Fausto (traduzido por Agostinho de Ornelas)/Dedicatória

 
DEDICATORIA
 
 
 

Rodeaes-me de novo, aereos vultos,
Que á turva vista outr'ora vos mostrastes.
Tentarei desta vez aqui reter-vos,
E a tal illusão inda propenso
Será meu coração?
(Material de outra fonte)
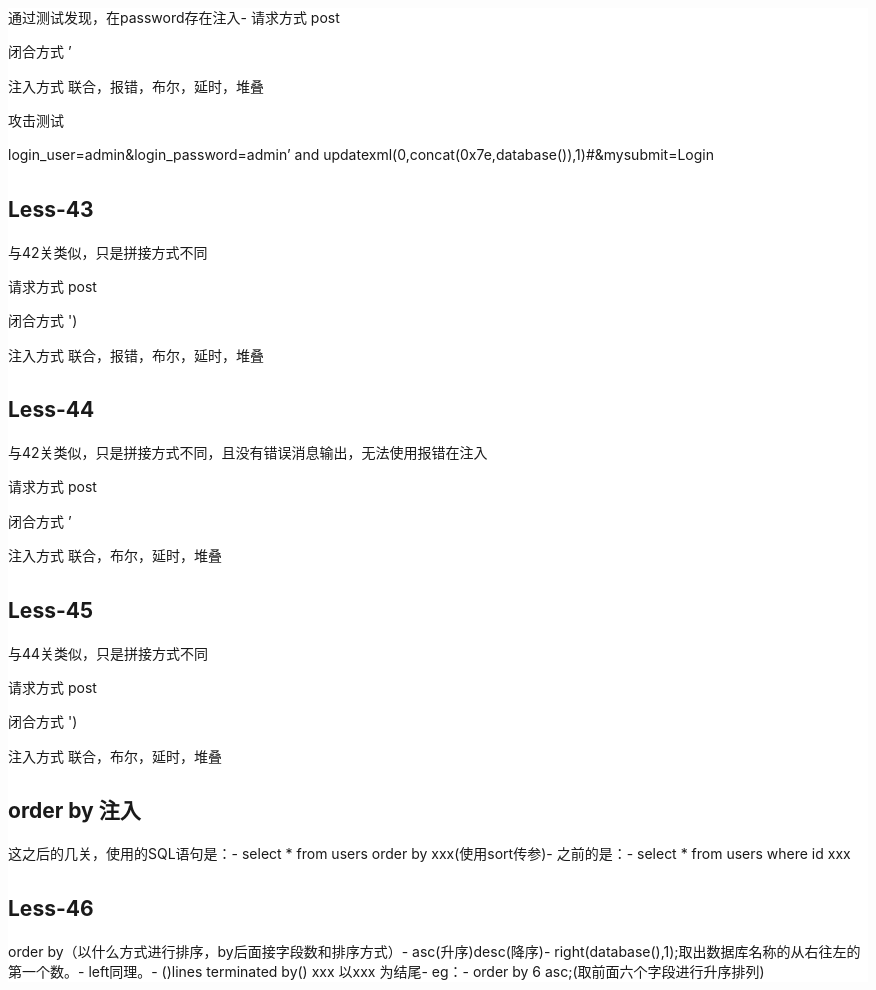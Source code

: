 通过测试发现，在password存在注入-
请求方式 post

闭合方式 ’

注入方式 联合，报错，布尔，延时，堆叠

攻击测试

login\_user=admin&login\_password=admin’ and updatexml(0,concat(0x7e,database()),1)#&mysubmit=Login

## Less-43

与42关类似，只是拼接方式不同

请求方式 post

闭合方式 ')

注入方式 联合，报错，布尔，延时，堆叠

## Less-44

与42关类似，只是拼接方式不同，且没有错误消息输出，无法使用报错在注入

请求方式 post

闭合方式 ’

注入方式 联合，布尔，延时，堆叠

## Less-45

与44关类似，只是拼接方式不同

请求方式 post

闭合方式 ')

注入方式 联合，布尔，延时，堆叠

## order by 注入

这之后的几关，使用的SQL语句是：-
select \* from users order by xxx(使用sort传参)-
之前的是：-
select \* from users where id xxx

## Less-46

order by（以什么方式进行排序，by后面接字段数和排序方式）-
asc(升序)desc(降序)-
right(database(),1);取出数据库名称的从右往左的第一个数。-
left同理。-
()lines terminated by() xxx 以xxx 为结尾-
eg：-
order by 6 asc;(取前面六个字段进行升序排列)
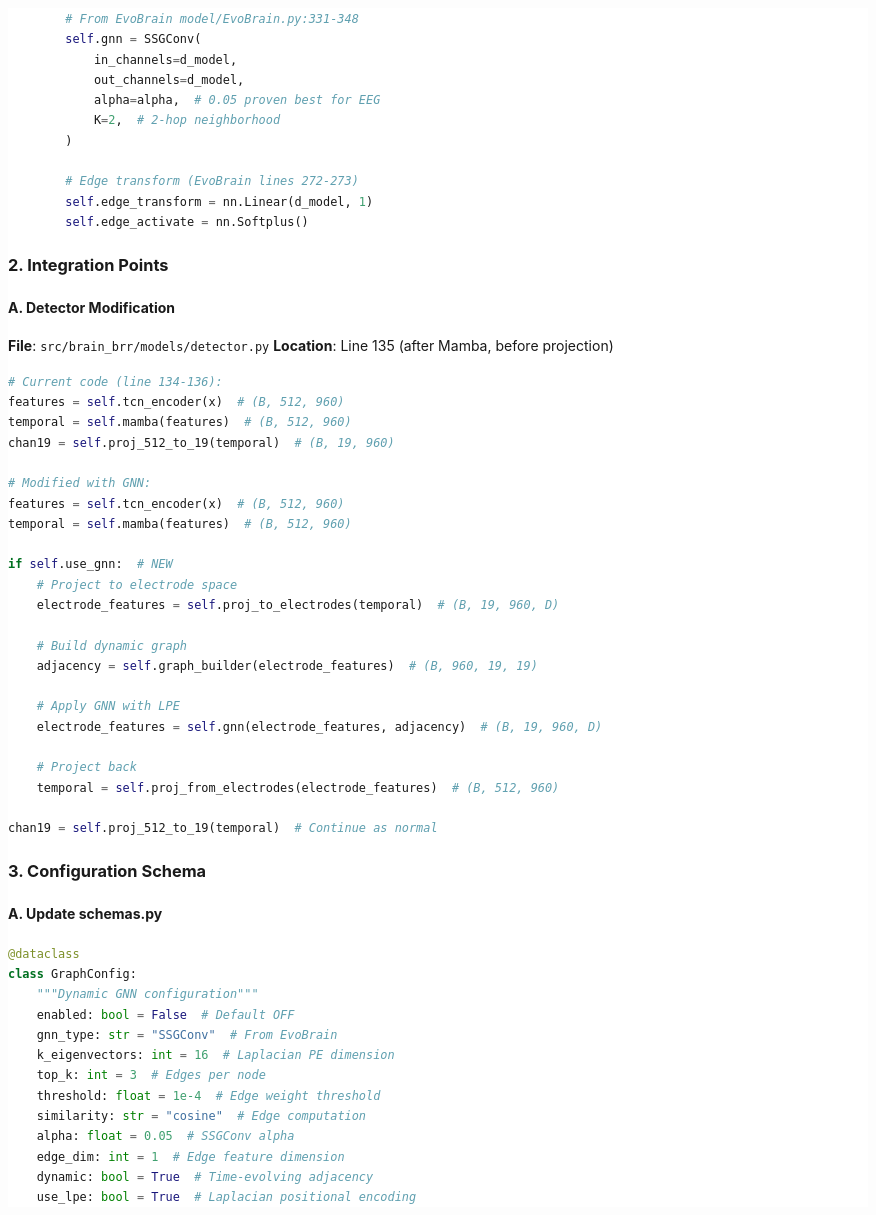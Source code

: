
 ```python
        # From EvoBrain model/EvoBrain.py:331-348
        self.gnn = SSGConv(
            in_channels=d_model,
            out_channels=d_model,
            alpha=alpha,  # 0.05 proven best for EEG
            K=2,  # 2-hop neighborhood
        )

        # Edge transform (EvoBrain lines 272-273)
        self.edge_transform = nn.Linear(d_model, 1)
        self.edge_activate = nn.Softplus()
```

### 2. Integration Points

#### A. Detector Modification
**File**: `src/brain_brr/models/detector.py`
**Location**: Line 135 (after Mamba, before projection)

```python
# Current code (line 134-136):
features = self.tcn_encoder(x)  # (B, 512, 960)
temporal = self.mamba(features)  # (B, 512, 960)
chan19 = self.proj_512_to_19(temporal)  # (B, 19, 960)

# Modified with GNN:
features = self.tcn_encoder(x)  # (B, 512, 960)
temporal = self.mamba(features)  # (B, 512, 960)

if self.use_gnn:  # NEW
    # Project to electrode space
    electrode_features = self.proj_to_electrodes(temporal)  # (B, 19, 960, D)

    # Build dynamic graph
    adjacency = self.graph_builder(electrode_features)  # (B, 960, 19, 19)

    # Apply GNN with LPE
    electrode_features = self.gnn(electrode_features, adjacency)  # (B, 19, 960, D)

    # Project back
    temporal = self.proj_from_electrodes(electrode_features)  # (B, 512, 960)

chan19 = self.proj_512_to_19(temporal)  # Continue as normal
```

### 3. Configuration Schema

#### A. Update schemas.py
```python
@dataclass
class GraphConfig:
    """Dynamic GNN configuration"""
    enabled: bool = False  # Default OFF
    gnn_type: str = "SSGConv"  # From EvoBrain
    k_eigenvectors: int = 16  # Laplacian PE dimension
    top_k: int = 3  # Edges per node
    threshold: float = 1e-4  # Edge weight threshold
    similarity: str = "cosine"  # Edge computation
    alpha: float = 0.05  # SSGConv alpha
    edge_dim: int = 1  # Edge feature dimension
    dynamic: bool = True  # Time-evolving adjacency
    use_lpe: bool = True  # Laplacian positional encoding
```
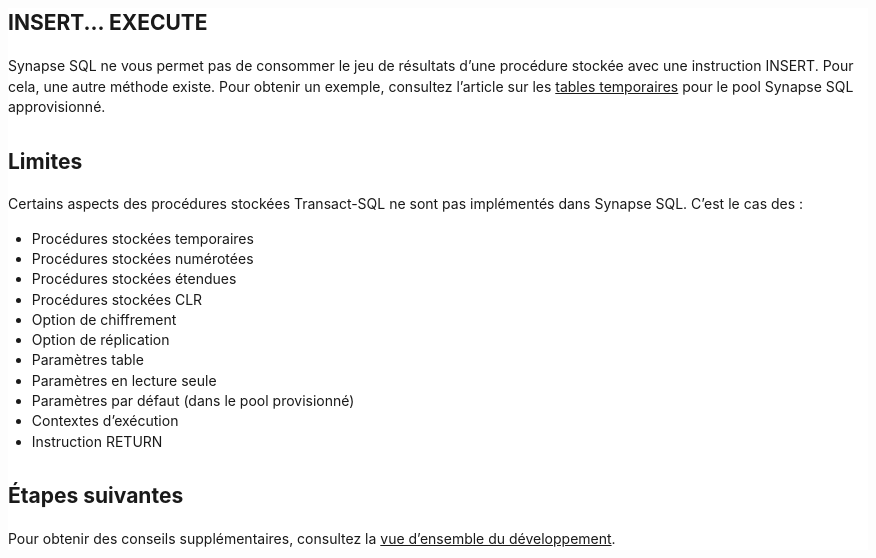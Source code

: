 ## <a name="insertexecute"></a>INSERT... EXECUTE

Synapse SQL ne vous permet pas de consommer le jeu de résultats d’une procédure stockée avec une instruction INSERT. Pour cela, une autre méthode existe. Pour obtenir un exemple, consultez l’article sur les [tables temporaires](develop-tables-temporary.md) pour le pool Synapse SQL approvisionné.

## <a name="limitations"></a>Limites

Certains aspects des procédures stockées Transact-SQL ne sont pas implémentés dans Synapse SQL. C’est le cas des :

* Procédures stockées temporaires
* Procédures stockées numérotées
* Procédures stockées étendues
* Procédures stockées CLR
* Option de chiffrement
* Option de réplication
* Paramètres table
* Paramètres en lecture seule
* Paramètres par défaut (dans le pool provisionné)
* Contextes d’exécution
* Instruction RETURN

## <a name="next-steps"></a>Étapes suivantes

Pour obtenir des conseils supplémentaires, consultez la [vue d’ensemble du développement](develop-overview.md).
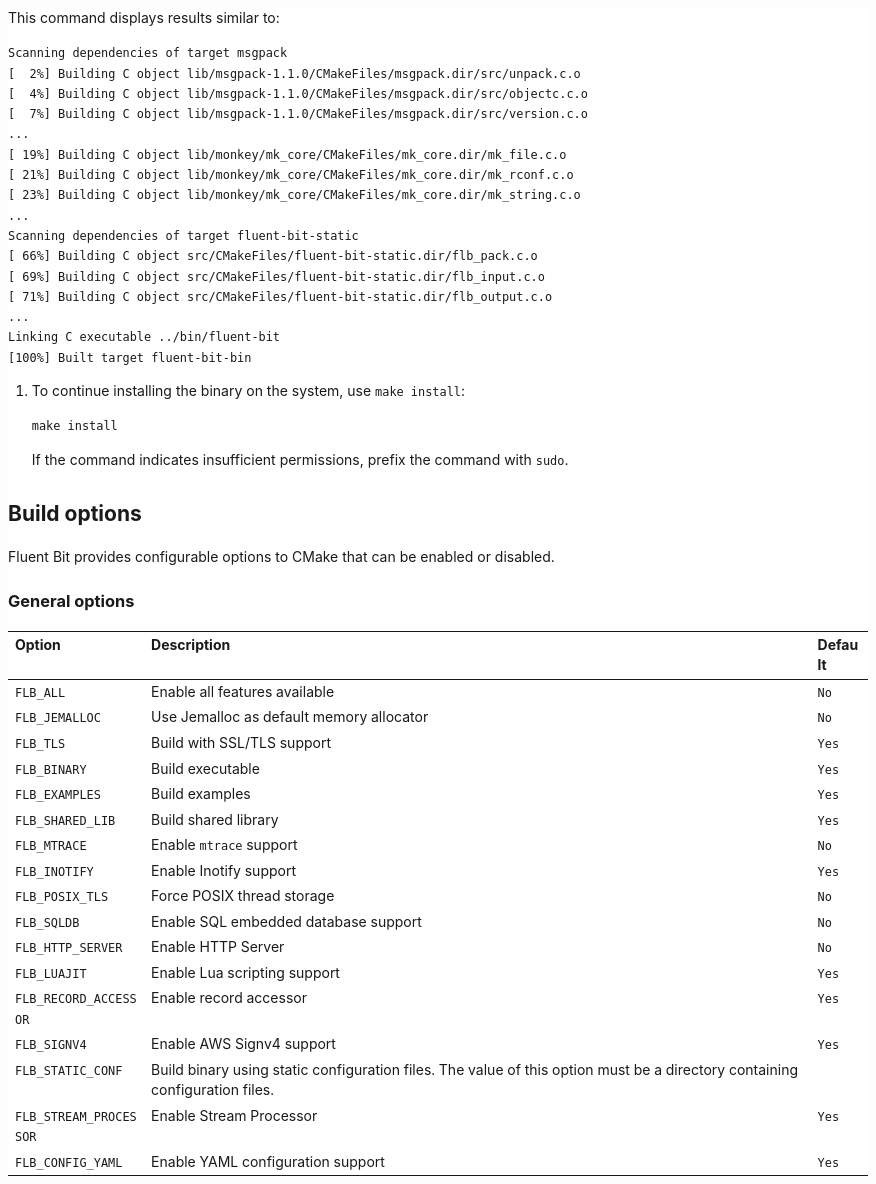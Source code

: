    This command displays results similar to:

   ```text
   Scanning dependencies of target msgpack
   [  2%] Building C object lib/msgpack-1.1.0/CMakeFiles/msgpack.dir/src/unpack.c.o
   [  4%] Building C object lib/msgpack-1.1.0/CMakeFiles/msgpack.dir/src/objectc.c.o
   [  7%] Building C object lib/msgpack-1.1.0/CMakeFiles/msgpack.dir/src/version.c.o
   ...
   [ 19%] Building C object lib/monkey/mk_core/CMakeFiles/mk_core.dir/mk_file.c.o
   [ 21%] Building C object lib/monkey/mk_core/CMakeFiles/mk_core.dir/mk_rconf.c.o
   [ 23%] Building C object lib/monkey/mk_core/CMakeFiles/mk_core.dir/mk_string.c.o
   ...
   Scanning dependencies of target fluent-bit-static
   [ 66%] Building C object src/CMakeFiles/fluent-bit-static.dir/flb_pack.c.o
   [ 69%] Building C object src/CMakeFiles/fluent-bit-static.dir/flb_input.c.o
   [ 71%] Building C object src/CMakeFiles/fluent-bit-static.dir/flb_output.c.o
   ...
   Linking C executable ../bin/fluent-bit
   [100%] Built target fluent-bit-bin
   ```

1. To continue installing the binary on the system, use `make install`:

   ```shell
   make install
   ```

   If the command indicates insufficient permissions, prefix the command with `sudo`.

## Build options

Fluent Bit provides configurable options to CMake that can be enabled or disabled.

### General options

| Option | Description | Default |
| :--- | :--- | :--- |
| `FLB_ALL` | Enable all features available | `No` |
| `FLB_JEMALLOC` | Use Jemalloc as default memory allocator | `No` |
| `FLB_TLS` | Build with SSL/TLS support | `Yes` |
| `FLB_BINARY` | Build executable | `Yes` |
| `FLB_EXAMPLES` | Build examples | `Yes` |
| `FLB_SHARED_LIB` | Build shared library | `Yes` |
| `FLB_MTRACE` | Enable `mtrace` support | `No` |
| `FLB_INOTIFY` | Enable Inotify support | `Yes` |
| `FLB_POSIX_TLS` | Force POSIX thread storage | `No` |
| `FLB_SQLDB` | Enable SQL embedded database support | `No` |
| `FLB_HTTP_SERVER` | Enable HTTP Server | `No` |
| `FLB_LUAJIT` | Enable Lua scripting support | `Yes` |
| `FLB_RECORD_ACCESSOR` | Enable record accessor | `Yes` |
| `FLB_SIGNV4` | Enable AWS Signv4 support | `Yes` |
| `FLB_STATIC_CONF` | Build binary using static configuration files. The value of this option must be a directory containing configuration files. |  |
| `FLB_STREAM_PROCESSOR` | Enable Stream Processor | `Yes` |
| `FLB_CONFIG_YAML` | Enable YAML configuration support | `Yes` |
Approximaes-vos !
Pois bem, reinae potentes, resurgidos
Da vaporosa nevoa do passado;
Magico sopro que esvoaça em torno
De vós, memorias no meu peito acorda
Da juventude e seu sentir ardente.

 

Trazeis comvosco de bem doces dias
A chorada lembrança. Sombras charas
Resurgem numerosas; qual antiga
Tradicção esquecida, vão volvendo

Primeiro amor, antigas amizades;
A saudade cruel com dor recorda
A marcha errante que seguiu a vida,
E nobres peitos lembra, que frustrados
Pela sorte de dias deleitosos,
Antes de mim a vida terminaram.

 

Meus derradeiros cantos não escutam
Aquelles para quem cantei primeiro;
Dispersa jaz essa phalange amiga,
E mudos, ai, os echos despertados
Nesse tempo feliz. Minhas endeixas
Por entre turba incognita resoam,
De quem o louvor mesmo m'entristece;
Espalhados, errantes são no mundo
Os que meu canto amavam — s'inda vivem.

 

Saudade, a que já 'stava desaffeito,
Daquelles nobres placidos espiritos,
De mim se apossa, e qual eolia lyra
Só vagos cantos o meu estro entôa;
Estremeço, de lagrimas banhado
Commovido se sente o peito austero;
Como que foge o que possuo agora,
Em presente o passado eis se converte.